Impedance matching with emitter follower

Thread Starter

Eduard Munteanu

Joined Sep 1, 2007
86
Hello. Common-collector BJT amplifiers (aka emitter followers) are said to be good at matching impedance. But, as far as I can see, they do horrible when it comes to parameter spread.

Problem
I have a common-emitter amplification stage, with Zout = Rc = 6k, which needs to drive a 4 or 8 ohm speaker. Adding an emitter follower immediately comes to mind, as it also provides some current gain and they're easy to make (as opposed to transformers).

But theory says...
Theory says that the impedances for an emitter follower are:
\(Z_{in} \approx \beta_F R_E\\
Z_{out} \approx {1 \over g_m} + {R_{source} \over \beta_F}\)
(from Wikipedia)
In the output impedance, the second term can be neglected if we approximate the power source as an ideal voltage source. So:
\(Z_{out} \approx {1 \over g_m} = {V_{in} \over I_{out}} = {1 \over \beta_F} {V_{in} \over I_{in}} = {Z_{in} \over \beta_F} = R_E\)
Looks like \(Z_{out}\) is independent of \(\beta_F\). But \(Z_{in}\) is not!

Question
In the CE amplifier you had a way to select input and output impedances, as well as other parameters, to be almost independent of the transistor's characteristics. The emitter-follower seems to be awfully affected by \(\beta_F\) spread, which is very annoying if you want to match impedances for maximum power transfer. Is there anything there can be done, any hope?

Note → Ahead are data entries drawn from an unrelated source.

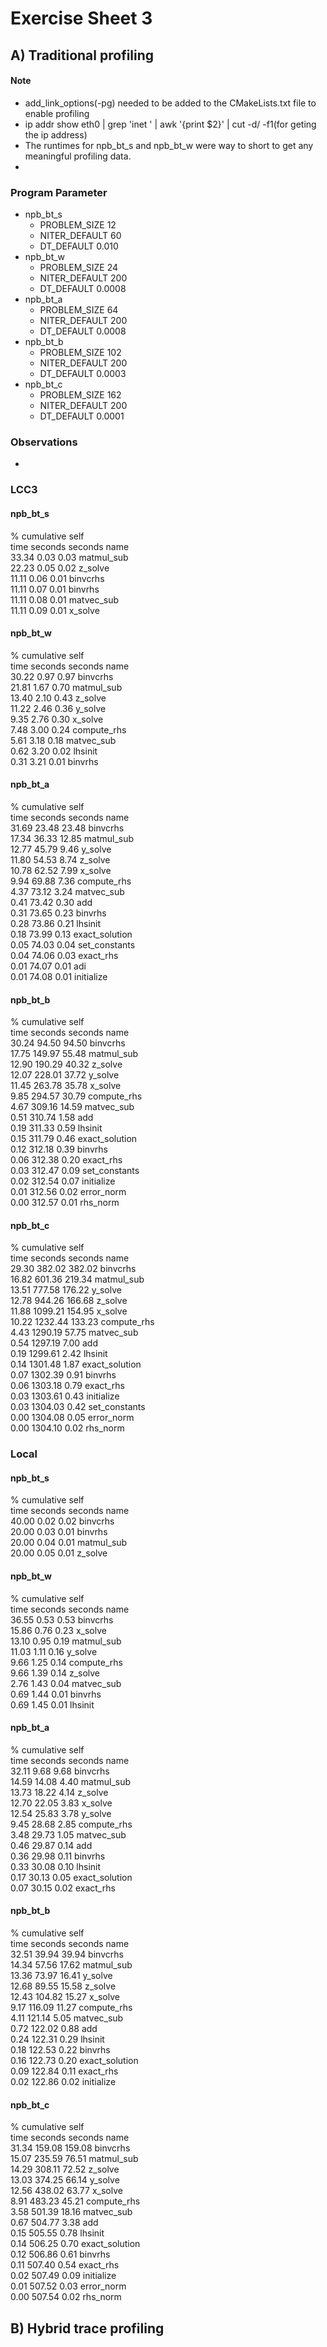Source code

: Exercise Sheet 3
================

A) Traditional profiling
------------------------
#### Note
- add_link_options(-pg) needed to be added to the CMakeLists.txt file to enable profiling
- ip addr show eth0 | grep 'inet ' | awk '{print $2}' | cut -d/ -f1(for geting the ip address)
- The runtimes for npb_bt_s and npb_bt_w were way to short to get any meaningful profiling data.
- 

### Program Parameter
- npb_bt_s
    - PROBLEM_SIZE   12
    - NITER_DEFAULT  60
    - DT_DEFAULT     0.010
- npb_bt_w
    - PROBLEM_SIZE   24
    - NITER_DEFAULT  200
    - DT_DEFAULT     0.0008
- npb_bt_a
    - PROBLEM_SIZE   64
    - NITER_DEFAULT  200
    - DT_DEFAULT     0.0008
- npb_bt_b
    - PROBLEM_SIZE   102
    - NITER_DEFAULT  200
    - DT_DEFAULT     0.0003
- npb_bt_c
    - PROBLEM_SIZE   162
    - NITER_DEFAULT  200
    - DT_DEFAULT     0.0001

### Observations
- 

### LCC3

#### npb_bt_s
  %   cumulative   self               
 time   seconds   seconds   name      
 33.34      0.03     0.03   matmul_sub  
 22.23      0.05     0.02   z_solve  
 11.11      0.06     0.01   binvcrhs  
 11.11      0.07     0.01   binvrhs  
 11.11      0.08     0.01   matvec_sub  
 11.11      0.09     0.01   x_solve  

#### npb_bt_w
  %   cumulative   self                
 time   seconds   seconds   name      
 30.22      0.97     0.97   binvcrhs  
 21.81      1.67     0.70   matmul_sub  
 13.40      2.10     0.43   z_solve  
 11.22      2.46     0.36   y_solve  
  9.35      2.76     0.30   x_solve  
  7.48      3.00     0.24   compute_rhs  
  5.61      3.18     0.18   matvec_sub  
  0.62      3.20     0.02   lhsinit  
  0.31      3.21     0.01   binvrhs  

#### npb_bt_a
  %   cumulative   self               
 time   seconds   seconds   name      
 31.69     23.48    23.48   binvcrhs  
 17.34     36.33    12.85   matmul_sub  
 12.77     45.79     9.46   y_solve  
 11.80     54.53     8.74   z_solve  
 10.78     62.52     7.99   x_solve  
  9.94     69.88     7.36   compute_rhs  
  4.37     73.12     3.24   matvec_sub  
  0.41     73.42     0.30   add  
  0.31     73.65     0.23   binvrhs  
  0.28     73.86     0.21   lhsinit  
  0.18     73.99     0.13   exact_solution  
  0.05     74.03     0.04   set_constants  
  0.04     74.06     0.03   exact_rhs  
  0.01     74.07     0.01   adi  
  0.01     74.08     0.01   initialize  

#### npb_bt_b
  %   cumulative   self               
 time   seconds   seconds   name      
 30.24     94.50    94.50   binvcrhs  
 17.75    149.97    55.48   matmul_sub  
 12.90    190.29    40.32   z_solve  
 12.07    228.01    37.72   y_solve  
 11.45    263.78    35.78   x_solve  
  9.85    294.57    30.79   compute_rhs  
  4.67    309.16    14.59   matvec_sub  
  0.51    310.74     1.58   add  
  0.19    311.33     0.59   lhsinit  
  0.15    311.79     0.46   exact_solution  
  0.12    312.18     0.39   binvrhs  
  0.06    312.38     0.20   exact_rhs  
  0.03    312.47     0.09   set_constants  
  0.02    312.54     0.07   initialize  
  0.01    312.56     0.02   error_norm  
  0.00    312.57     0.01   rhs_norm  

#### npb_bt_c
  %   cumulative   self               
 time   seconds   seconds   name      
 29.30    382.02   382.02   binvcrhs  
 16.82    601.36   219.34   matmul_sub  
 13.51    777.58   176.22   y_solve  
 12.78    944.26   166.68   z_solve  
 11.88   1099.21   154.95   x_solve  
 10.22   1232.44   133.23   compute_rhs  
  4.43   1290.19    57.75   matvec_sub  
  0.54   1297.19     7.00   add  
  0.19   1299.61     2.42   lhsinit  
  0.14   1301.48     1.87   exact_solution  
  0.07   1302.39     0.91   binvrhs  
  0.06   1303.18     0.79   exact_rhs  
  0.03   1303.61     0.43   initialize  
  0.03   1304.03     0.42   set_constants  
  0.00   1304.08     0.05   error_norm  
  0.00   1304.10     0.02   rhs_norm  

### Local

#### npb_bt_s
  %   cumulative   self               
 time   seconds   seconds   name      
 40.00      0.02     0.02   binvcrhs  
 20.00      0.03     0.01   binvrhs  
 20.00      0.04     0.01   matmul_sub  
 20.00      0.05     0.01   z_solve  

#### npb_bt_w
  %   cumulative   self               
 time   seconds   seconds   name      
 36.55      0.53     0.53   binvcrhs  
 15.86      0.76     0.23   x_solve  
 13.10      0.95     0.19   matmul_sub  
 11.03      1.11     0.16   y_solve  
  9.66      1.25     0.14   compute_rhs  
  9.66      1.39     0.14   z_solve  
  2.76      1.43     0.04   matvec_sub  
  0.69      1.44     0.01   binvrhs  
  0.69      1.45     0.01   lhsinit  

#### npb_bt_a
  %   cumulative   self               
 time   seconds   seconds   name      
 32.11      9.68     9.68   binvcrhs  
 14.59     14.08     4.40   matmul_sub  
 13.73     18.22     4.14   z_solve  
 12.70     22.05     3.83   x_solve  
 12.54     25.83     3.78   y_solve  
  9.45     28.68     2.85   compute_rhs  
  3.48     29.73     1.05   matvec_sub  
  0.46     29.87     0.14   add  
  0.36     29.98     0.11   binvrhs  
  0.33     30.08     0.10   lhsinit  
  0.17     30.13     0.05   exact_solution  
  0.07     30.15     0.02   exact_rhs  

#### npb_bt_b
  %   cumulative   self               
 time   seconds   seconds   name      
 32.51     39.94    39.94   binvcrhs  
 14.34     57.56    17.62   matmul_sub  
 13.36     73.97    16.41   y_solve  
 12.68     89.55    15.58   z_solve  
 12.43    104.82    15.27   x_solve  
  9.17    116.09    11.27   compute_rhs  
  4.11    121.14     5.05   matvec_sub  
  0.72    122.02     0.88   add  
  0.24    122.31     0.29   lhsinit  
  0.18    122.53     0.22   binvrhs  
  0.16    122.73     0.20   exact_solution  
  0.09    122.84     0.11   exact_rhs  
  0.02    122.86     0.02   initialize  
  
#### npb_bt_c
  %   cumulative   self               
 time   seconds   seconds   name      
 31.34    159.08   159.08   binvcrhs  
 15.07    235.59    76.51   matmul_sub  
 14.29    308.11    72.52   z_solve  
 13.03    374.25    66.14   y_solve  
 12.56    438.02    63.77   x_solve  
  8.91    483.23    45.21   compute_rhs  
  3.58    501.39    18.16   matvec_sub  
  0.67    504.77     3.38   add  
  0.15    505.55     0.78   lhsinit  
  0.14    506.25     0.70   exact_solution  
  0.12    506.86     0.61   binvrhs  
  0.11    507.40     0.54   exact_rhs  
  0.02    507.49     0.09   initialize  
  0.01    507.52     0.03   error_norm  
  0.00    507.54     0.02   rhs_norm  

B) Hybrid trace profiling
-------------------------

I tried adding a collector resistor. At the first glance, you might think it can limit \(\beta_F\) if you set it at \(Rc = {V_c \over I_{c(desired)}} = {V_{source} \over {\beta_{F(desired)} I_b}}\). But that's not right, the output waveform just clips. That resistor, along with the voltage source, behaves like a (bad) current source and it won't operate the transistor linearly.

What I think it would work might be some kind of negative feedback, as in the CE amplifier, so that you can limit the current gain, thus using enforcing an upper bound for beta, thus having a fixed input impedance.

Any thought on this?
 

Thread Starter

Eduard Munteanu

Joined Sep 1, 2007
86
Looks like Wikipedia has other means for \(g_m\) (I thought it was transconductance, as in \(g_m = {I_{out} \over V_{in}}\)). Somehow, the same problem might also arise for \(Z_{out}\), provided they're correct, since \(g_m = {I_c \over V_T} = \beta {I_b \over V_T}\).